□前編 原罪消滅宣言
はじめに
Ⅰ章 イエスからの啓示
Ⅱ章 原罪消滅宣言
Ⅲ章 キリスト教再生とイエスの再臨
Ⅳ章 宗教としてのキリスト教
□後編 善悪二元論から一元論へ
Ⅴ章 古代史と、人類の精神の解放
Ⅵ章 地球に係わった知的生命体とイエスの誕生
Ⅶ章 イエスによる最終章
Ⅷ章 むすび□付録編 人類への警告
Ⅸ章 ガブリエルの怒り
■執筆を終えて振り返る
■宇宙連盟への報告 第一報
■「現代の黙示録」の意義
キリスト教徒ではない私が、キリスト教に対する素朴な疑問を抱くことから、それは始まったのでした。

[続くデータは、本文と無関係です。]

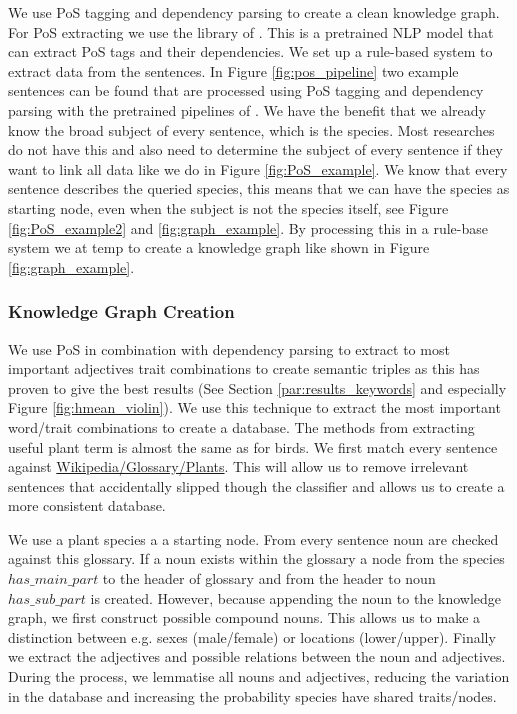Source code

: \documentclass[a4paper, 12pt, oneside]{book} %
\begin{document}
We use PoS tagging and dependency parsing to create a clean knowledge graph.
For PoS extracting we use the library of \textcite{honnibal_spacy_2020}.
This is a pretrained NLP model that can extract PoS tags and their dependencies.
We set up a rule-based system to extract data from the sentences.
In Figure \ref{fig:pos_pipeline} two example sentences can be found that are processed using PoS tagging and dependency parsing with the pretrained pipelines of \textcite{honnibal_spacy_2020}.
We have the benefit that we already know the broad subject of every sentence, which is the species.
Most researches do not have this and also need to determine the subject of every sentence if they want to link all data \autocite{hutchison_knowledge_2013} like we do in Figure \ref{fig:PoS_example}.
We know that every sentence describes the queried species, this means that we can have the species as starting node, even when the subject is not the species itself, see Figure \ref{fig:PoS_example2} and \ref{fig:graph_example}.
By processing this in a rule-base system we at temp to create a knowledge graph like shown in Figure \ref{fig:graph_example}.



\subsubsection{Knowledge Graph Creation}
We use PoS in combination with dependency parsing to extract to most important adjectives trait combinations to create semantic triples as this has proven to give the best results (See Section \ref{par:results_keywords} and especially Figure \ref{fig:hmean_violin}).
We use this technique to extract the most important word/trait combinations to create a database.
The methods from extracting useful plant term is almost the same as for birds.
We first match every sentence against \href{https://en.wikipedia.org/wiki/Glossary_of_plant_morphology}{Wikipedia/Glossary/Plants}.
This will allow us to remove irrelevant sentences that accidentally slipped though the classifier and allows us to create a more consistent database.

We use a plant species a a starting node.
From every sentence noun are checked against this glossary.
If a noun exists within the glossary a node from the species $has\_main\_part$ to the header of glossary and from the header to noun $has\_sub\_part$ is created.
However, because appending the noun to the knowledge graph, we first construct possible compound nouns.
This allows us to make a distinction between e.g. sexes (male/female) or locations (lower/upper).
Finally we extract the adjectives and possible relations between the noun and adjectives.
During the process, we lemmatise all nouns and adjectives, reducing the variation in the database and increasing the probability species have shared traits/nodes.
\end{document}
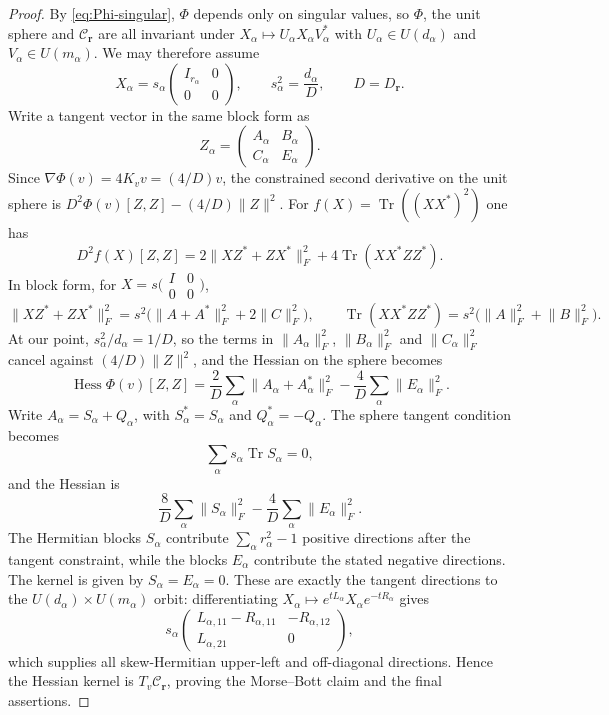 \documentclass{amsart}
\theoremstyle{remark}
\DeclareMathOperator{\Tr}{Tr}
\newcommand{\C}{\mathbb C}
\newcommand{\norm}[1]{\lVert #1\rVert}
\begin{document}
\begin{proof}
By \eqref{eq:Phi-singular}, $\Phi$ depends only on singular values, so $\Phi$, the unit sphere and
$\mathcal C_{\mathbf r}$ are all invariant under $X_\alpha\mapsto U_\alpha X_\alpha V_\alpha^*$ with
$U_\alpha\in U(d_\alpha)$ and $V_\alpha\in U(m_\alpha)$. We may therefore assume
\[
 X_\alpha=s_\alpha
 \begin{pmatrix}I_{r_\alpha}&0\\0&0\end{pmatrix},
 \qquad s_\alpha^2=\frac{d_\alpha}{D},\qquad D=D_{\mathbf r}.
\]
Write a tangent vector in the same block form as
\[
 Z_\alpha=\begin{pmatrix}A_\alpha&B_\alpha\\C_\alpha&E_\alpha\end{pmatrix}.
\]
Since $\nabla\Phi(v)=4K_vv=(4/D)v$, the constrained second derivative on the unit sphere is
$D^2\Phi(v)[Z,Z]-(4/D)\norm{Z}^2$. For $f(X)=\Tr((XX^*)^2)$ one has
\[
 D^2f(X)[Z,Z]
 =2\norm{XZ^*+ZX^*}_F^2+4\Tr(XX^*ZZ^*).
\]
In block form, for $X=s\bigl(\begin{smallmatrix}I&0\\0&0\end{smallmatrix}\bigr)$,
\[
 \norm{XZ^*+ZX^*}_F^2=s^2\bigl(\norm{A+A^*}_F^2+2\norm{C}_F^2\bigr),
 \qquad
 \Tr(XX^*ZZ^*)=s^2\bigl(\norm{A}_F^2+\norm{B}_F^2\bigr).
\]
At our point, $s_\alpha^2/d_\alpha=1/D$, so the terms in $\norm{A_\alpha}_F^2$, $\norm{B_\alpha}_F^2$
and $\norm{C_\alpha}_F^2$ cancel against $(4/D)\norm{Z}^2$, and the Hessian on the sphere becomes
\[
 \operatorname{Hess}\Phi(v)[Z,Z]
 =\frac2D\sum_\alpha\norm{A_\alpha+A_\alpha^*}_F^2
 -\frac4D\sum_\alpha\norm{E_\alpha}_F^2.
\]
Write $A_\alpha=S_\alpha+Q_\alpha$, with $S_\alpha^*=S_\alpha$ and
$Q_\alpha^*=-Q_\alpha$. The sphere tangent condition becomes
\[
 \sum_\alpha s_\alpha\Tr S_\alpha=0,
\]
and the Hessian is
\[
 \frac8D\sum_\alpha\norm{S_\alpha}_F^2
 -\frac4D\sum_\alpha\norm{E_\alpha}_F^2.
\]
The Hermitian blocks $S_\alpha$ contribute $\sum_\alpha r_\alpha^2-1$ positive directions after
the tangent constraint, while the blocks $E_\alpha$ contribute the stated negative directions. The kernel
is given by $S_\alpha=E_\alpha=0$. These are exactly the tangent directions to the
$U(d_\alpha)\times U(m_\alpha)$ orbit: differentiating
$X_\alpha\mapsto e^{tL_\alpha}X_\alpha e^{-tR_\alpha}$ gives
\[
 s_\alpha\begin{pmatrix}
 L_{\alpha,11}-R_{\alpha,11}&-R_{\alpha,12}\\
 L_{\alpha,21}&0
 \end{pmatrix},
\]
which supplies all skew-Hermitian upper-left and off-diagonal directions. Hence the Hessian kernel is
$T_v\mathcal C_{\mathbf r}$, proving the Morse--Bott claim and the final assertions.
\end{proof}
 
\end{document}
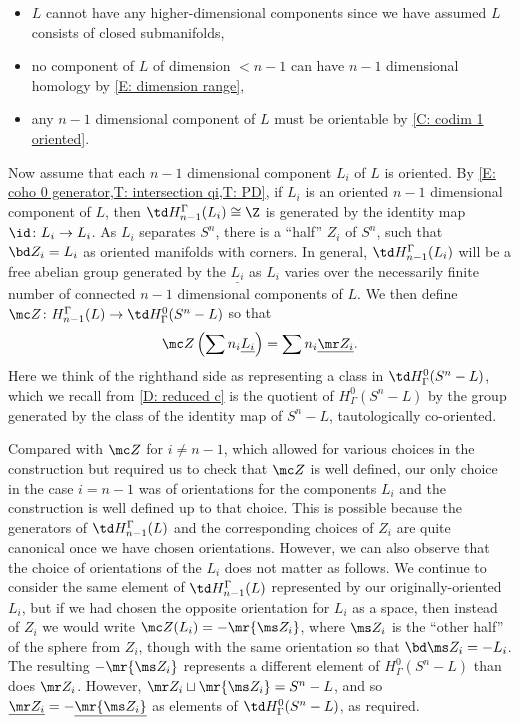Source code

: \begin{example}
\begin{itemize}
	\item $L$ cannot have any higher-dimensional components since we have assumed $L$ consists of closed submanifolds,

	\item no component of $L$ of dimension $<n-1$ can have $n-1$ dimensional homology by \cref{E: dimension range},

	\item any $n-1$ dimensional component of $L$ must be orientable by \cref{C: codim 1 oriented}.
\end{itemize}

Now assume that each $n-1$ dimensional component $L_i$ of $L$ is oriented.
By \cref{E: coho 0 generator,T: intersection qi,T: PD}, if $L_i$ is an oriented $n-1$ dimensional component of $L$, then $\td H_{n-1}^\Gamma(L_i) \cong \Z$ is generated by the identity map $\id \colon L_i \to L_i$.
As $L_i$ separates $S^n$, there is a ``half'' $Z_i$ of $S^n$, such that $\bd Z_i = L_i$ as oriented manifolds with corners.
In general, $\td H_{n-1}^\Gamma(L_i)$ will be a free abelian group generated by the $\underline{L_i}$ as $L_i$ varies over the necessarily finite number of connected $n-1$ dimensional components of $L$.
We then define $\mc Z \colon H_{n-1}^\Gamma(L) \to \td H^{0}_\Gamma(S^n-L)$ so that $$\mc Z \left(\sum n_i \underline{L_i}\right) = \sum n_i \underline{\mr Z_i}.$$
Here we think of the righthand side as representing a class in $\td H^{0}_\Gamma(S^n-L)$, which we recall from \cref{D: reduced c} is the quotient of $H^{0}_\Gamma(S^n-L)$ by the group generated by the class of the identity map of $S^n-L$, tautologically co-oriented.

Compared with $\mc Z$ for $i \neq n-1$, which allowed for various choices in the construction but required us to check that $\mc Z$ is well defined, our only choice in the case $i = n-1$ was of orientations for the components $L_i$ and the construction is well defined up to that choice.
This is possible because the generators of $\td H_{n-1}^\Gamma(L)$ and the corresponding choices of $Z_i$ are quite canonical once we have chosen orientations.
However, we can also observe that the choice of orientations of the $L_i$ does not matter as follows.
We continue to consider the same element of $\td H_{n-1}^\Gamma(L)$ represented by our originally-oriented $L_i$, but if we had chosen the opposite orientation for $L_i$ as a space, then instead of $Z_i$ we would write $\mc Z(L_i) = -\mr{\ms Z_i}$, where $\ms Z_i$ is the ``other half'' of the sphere from $Z_i$, though with the same orientation so that $\bd \ms Z_i = -L_i$.
The resulting $-\mr {\ms Z_i}$ represents a different element of $H^{0}_\Gamma(S^n-L)$ than does $\mr Z_i$.
However, $\mr Z_i \sqcup \mr{\ms Z_i} = S^n-L$, and so $\underline {\mr Z_i} = -\underline{\mr {\ms Z_i}}$ as elements of $\td H^0_\Gamma(S^n - L)$, as required.



\end{example}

そもそも、新約聖書はイエスの没後三〇〇年ほど経ってから、ローマ帝国の皇帝、コンスタンチヌス帝が主催する、第一回ニカイア会議(紀元三二五年)によって、以後複数回に亘って開催された会議を基として編纂(さん)されたモノであります。果たしてそこにどれだけイエスの主旨が反映されているのか。その内容を何処まで信じて良いのか。そしてその内容を、天のイエスは認めているのだろうか。という疑問を、私は直接イエスに投げかけたのです。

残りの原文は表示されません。